Records excerpted from a collection:
◆ ◆ ◆ ◆ ◆
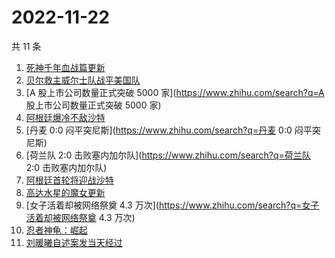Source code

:# 2022-11-22

共 11 条

<!-- BEGIN ZHIHUSEARCH -->
<!-- 最后更新时间 Tue Nov 22 2022 23:08:16 GMT+0800 (China Standard Time) -->
1. [死神千年血战篇更新](https://www.zhihu.com/search?q=死神千年血战篇更新)
1. [贝尔救主威尔士队战平美国队](https://www.zhihu.com/search?q=贝尔救主威尔士队战平美国队)
1. [A 股上市公司数量正式突破 5000 家](https://www.zhihu.com/search?q=A 股上市公司数量正式突破 5000 家)
1. [阿根廷爆冷不敌沙特](https://www.zhihu.com/search?q=阿根廷爆冷不敌沙特)
1. [丹麦 0:0 闷平突尼斯](https://www.zhihu.com/search?q=丹麦 0:0 闷平突尼斯)
1. [荷兰队 2:0 击败塞内加尔队](https://www.zhihu.com/search?q=荷兰队 2:0 击败塞内加尔队)
1. [阿根廷首轮将迎战沙特](https://www.zhihu.com/search?q=阿根廷首轮将迎战沙特)
1. [高达水星的魔女更新](https://www.zhihu.com/search?q=高达水星的魔女更新)
1. [女子活着却被网络祭奠 4.3 万次](https://www.zhihu.com/search?q=女子活着却被网络祭奠 4.3 万次)
1. [忍者神龟：崛起](https://www.zhihu.com/search?q=忍者神龟：崛起)
1. [刘暖曦自述案发当天经过](https://www.zhihu.com/search?q=刘暖曦自述案发当天经过)
<!-- END ZHIHUSEARCH -->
◆ ◆ ◆ ◆ ◆
**Task brief:** Pictures should be skipped, and the records retyped word for word.

**Final answer:**
Source code

:# 2022-11-22

共 11 条

<!-- BEGIN ZHIHUSEARCH -->
<!-- 最后更新时间 Tue Nov 22 2022 23:08:16 GMT+0800 (China Standard Time) -->
1. [死神千年血战篇更新](https://www.zhihu.com/search?q=死神千年血战篇更新)
1. [贝尔救主威尔士队战平美国队](https://www.zhihu.com/search?q=贝尔救主威尔士队战平美国队)
1. [A 股上市公司数量正式突破 5000 家](https://www.zhihu.com/search?q=A 股上市公司数量正式突破 5000 家)
1. [阿根廷爆冷不敌沙特](https://www.zhihu.com/search?q=阿根廷爆冷不敌沙特)
1. [丹麦 0:0 闷平突尼斯](https://www.zhihu.com/search?q=丹麦 0:0 闷平突尼斯)
1. [荷兰队 2:0 击败塞内加尔队](https://www.zhihu.com/search?q=荷兰队 2:0 击败塞内加尔队)
1. [阿根廷首轮将迎战沙特](https://www.zhihu.com/search?q=阿根廷首轮将迎战沙特)
1. [高达水星的魔女更新](https://www.zhihu.com/search?q=高达水星的魔女更新)
1. [女子活着却被网络祭奠 4.3 万次](https://www.zhihu.com/search?q=女子活着却被网络祭奠 4.3 万次)
1. [忍者神龟：崛起](https://www.zhihu.com/search?q=忍者神龟：崛起)
1. [刘暖曦自述案发当天经过](https://www.zhihu.com/search?q=刘暖曦自述案发当天经过)
<!-- END ZHIHUSEARCH -->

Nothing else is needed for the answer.